As autumn brings another flu season, CDC director Dr. Robert Redfield told the AP that “I’d like to see more people get vaccinated.”
The agency recommends that everyone over the age of 6 months get the annual flu shot.
Last year’s flu season made headlines for its scope and severity, but the new number still surprised experts.
“That’s huge,” Dr, William Schaffer, a vaccine expert at Vanderbilt University in Nashville, told the AP. He said that 80,000 deaths is more than double the number expected in a typical “bad” flu season. In recent years, the annual flu death toll has ranged from 12,000 to 56,000 deaths, the CDC said.
The 2017-2018 flu season was made worse by two factors: strains that hit the very young and elderly especially hard, and a poor matchup between those strains and those in the flu vaccine.
Still, even the relatively weak flu shot probably saved many lives, CDC experts say, so everyone should avail themselves of the shot again this season.
The flu typically kills by triggering other deadly conditions such as pneumonia, stroke and heart attack. The most deadly flu season on record remains that of thew 1918 pandemic, when upwards of 500,000 Americans are thought to have died.
As for the coming season, the CDC says that, so far, at least the circulating strain seems to be a milder one, and there are preliminary signs that the vaccine match is good.

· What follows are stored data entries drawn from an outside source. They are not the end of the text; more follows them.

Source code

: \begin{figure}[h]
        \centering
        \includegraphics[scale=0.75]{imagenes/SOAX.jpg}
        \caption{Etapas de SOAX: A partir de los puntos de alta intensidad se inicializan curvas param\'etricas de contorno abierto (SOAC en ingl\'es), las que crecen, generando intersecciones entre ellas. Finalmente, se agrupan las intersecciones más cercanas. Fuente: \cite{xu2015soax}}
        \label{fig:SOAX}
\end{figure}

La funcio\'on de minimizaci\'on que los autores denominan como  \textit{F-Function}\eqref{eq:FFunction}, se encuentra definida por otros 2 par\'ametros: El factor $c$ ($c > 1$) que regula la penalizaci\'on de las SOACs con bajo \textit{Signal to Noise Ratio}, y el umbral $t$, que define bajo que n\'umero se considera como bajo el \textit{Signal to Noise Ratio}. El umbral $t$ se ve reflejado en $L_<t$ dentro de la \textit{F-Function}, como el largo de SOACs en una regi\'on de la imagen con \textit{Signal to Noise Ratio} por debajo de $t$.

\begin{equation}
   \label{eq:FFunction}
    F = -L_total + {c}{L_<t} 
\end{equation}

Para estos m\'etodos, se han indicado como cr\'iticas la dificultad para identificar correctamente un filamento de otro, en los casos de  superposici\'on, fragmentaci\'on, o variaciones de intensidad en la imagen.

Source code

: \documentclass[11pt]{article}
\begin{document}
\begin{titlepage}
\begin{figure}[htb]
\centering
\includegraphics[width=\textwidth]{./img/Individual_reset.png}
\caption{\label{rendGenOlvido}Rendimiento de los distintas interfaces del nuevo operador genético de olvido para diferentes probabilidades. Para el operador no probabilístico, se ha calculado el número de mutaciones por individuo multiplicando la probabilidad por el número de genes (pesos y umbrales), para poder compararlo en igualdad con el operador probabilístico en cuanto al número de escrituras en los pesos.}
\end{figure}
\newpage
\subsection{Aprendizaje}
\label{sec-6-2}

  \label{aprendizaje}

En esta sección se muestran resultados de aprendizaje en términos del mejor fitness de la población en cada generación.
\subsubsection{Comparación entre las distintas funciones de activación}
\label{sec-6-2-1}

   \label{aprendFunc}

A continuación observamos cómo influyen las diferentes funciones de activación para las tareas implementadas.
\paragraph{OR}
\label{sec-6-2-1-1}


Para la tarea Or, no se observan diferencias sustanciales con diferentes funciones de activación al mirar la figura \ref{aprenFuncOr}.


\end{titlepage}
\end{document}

“We don’t know what’s going to happen, but we’re seeing more encouraging signs than we were early last year,” CDC flu expert Dr. Daniel Jernigan told the AP.
—–
Opioid Bill Gets Bipartisan Support
In a rare bipartisan move, both the House and Senate have reached a compromise on legislation to address the opioid epidemic.
Containing a mix of law enforcement and public health measures, including one that aims to block deadly fentanyl from being imported through the mail and one that will allow more nurses to prescribe medication for opioid addiction, the bill is 653 pages long, the New York Times reported.

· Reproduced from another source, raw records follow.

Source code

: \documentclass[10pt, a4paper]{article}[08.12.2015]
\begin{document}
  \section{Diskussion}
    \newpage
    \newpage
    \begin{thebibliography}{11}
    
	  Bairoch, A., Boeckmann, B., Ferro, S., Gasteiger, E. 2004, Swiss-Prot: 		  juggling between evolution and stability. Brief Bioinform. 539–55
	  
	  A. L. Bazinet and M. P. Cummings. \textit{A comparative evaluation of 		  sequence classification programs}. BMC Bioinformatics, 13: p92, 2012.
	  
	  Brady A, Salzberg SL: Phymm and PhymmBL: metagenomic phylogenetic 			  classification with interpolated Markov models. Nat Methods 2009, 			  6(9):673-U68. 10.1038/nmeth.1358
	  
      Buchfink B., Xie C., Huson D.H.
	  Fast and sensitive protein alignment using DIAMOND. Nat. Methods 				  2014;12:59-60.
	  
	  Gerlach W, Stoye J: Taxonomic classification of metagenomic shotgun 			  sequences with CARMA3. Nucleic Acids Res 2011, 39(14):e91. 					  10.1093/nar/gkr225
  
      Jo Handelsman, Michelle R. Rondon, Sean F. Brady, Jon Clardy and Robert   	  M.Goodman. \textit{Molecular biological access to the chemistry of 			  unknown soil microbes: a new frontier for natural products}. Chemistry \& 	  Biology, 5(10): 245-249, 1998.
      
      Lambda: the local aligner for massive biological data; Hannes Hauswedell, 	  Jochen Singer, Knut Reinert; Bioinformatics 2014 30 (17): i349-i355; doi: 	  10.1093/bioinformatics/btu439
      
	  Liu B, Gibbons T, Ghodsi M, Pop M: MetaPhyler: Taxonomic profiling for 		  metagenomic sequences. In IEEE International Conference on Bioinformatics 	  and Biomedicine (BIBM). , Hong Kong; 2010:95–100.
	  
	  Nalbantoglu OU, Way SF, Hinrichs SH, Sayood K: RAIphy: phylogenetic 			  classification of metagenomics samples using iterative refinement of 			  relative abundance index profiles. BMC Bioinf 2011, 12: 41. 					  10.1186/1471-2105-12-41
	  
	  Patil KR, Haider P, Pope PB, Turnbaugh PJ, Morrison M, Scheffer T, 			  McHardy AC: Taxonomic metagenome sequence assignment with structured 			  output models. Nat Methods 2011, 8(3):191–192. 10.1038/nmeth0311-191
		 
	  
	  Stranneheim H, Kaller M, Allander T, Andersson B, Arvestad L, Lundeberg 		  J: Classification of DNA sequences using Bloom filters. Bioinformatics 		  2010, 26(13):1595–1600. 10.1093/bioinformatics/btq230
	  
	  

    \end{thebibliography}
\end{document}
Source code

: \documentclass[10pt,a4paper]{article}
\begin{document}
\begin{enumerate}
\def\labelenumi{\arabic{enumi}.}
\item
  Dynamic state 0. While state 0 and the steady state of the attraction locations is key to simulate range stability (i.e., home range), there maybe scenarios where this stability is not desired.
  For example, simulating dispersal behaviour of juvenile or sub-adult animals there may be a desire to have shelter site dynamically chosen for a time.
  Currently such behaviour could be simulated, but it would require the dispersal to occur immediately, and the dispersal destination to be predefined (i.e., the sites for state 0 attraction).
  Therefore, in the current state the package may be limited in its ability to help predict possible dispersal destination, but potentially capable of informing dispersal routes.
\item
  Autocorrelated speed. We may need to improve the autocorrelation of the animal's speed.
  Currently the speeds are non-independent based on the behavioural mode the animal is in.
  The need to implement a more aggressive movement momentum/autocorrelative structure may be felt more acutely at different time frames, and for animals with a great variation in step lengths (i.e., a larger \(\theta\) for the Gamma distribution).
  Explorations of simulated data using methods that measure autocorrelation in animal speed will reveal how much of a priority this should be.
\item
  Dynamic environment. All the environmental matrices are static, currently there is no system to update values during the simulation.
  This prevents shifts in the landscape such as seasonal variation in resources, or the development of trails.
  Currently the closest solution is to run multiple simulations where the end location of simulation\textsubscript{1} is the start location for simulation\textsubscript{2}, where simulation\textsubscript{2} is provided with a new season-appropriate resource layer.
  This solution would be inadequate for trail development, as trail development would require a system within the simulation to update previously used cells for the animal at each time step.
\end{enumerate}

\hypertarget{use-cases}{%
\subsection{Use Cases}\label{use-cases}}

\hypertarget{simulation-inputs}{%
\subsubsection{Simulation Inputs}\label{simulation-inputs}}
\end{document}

Yet another part of the legislation could make it easier for Medicaid recipients to get inpatient care for substance abuse over the next five years, the newspaper said.
“While there is more work to be done, this bipartisan legislation takes an important step forward and will save lives,” a group of Republican and Democratic committee leaders said in a statement Tuesday.
But addiction experts say that while many of the measures will help incrementally, the investment still falls short of what is needed to stem the tide of opioid abuse. Nearly 50,000 Americans died in opioid-related deaths in 2017, the Times reported.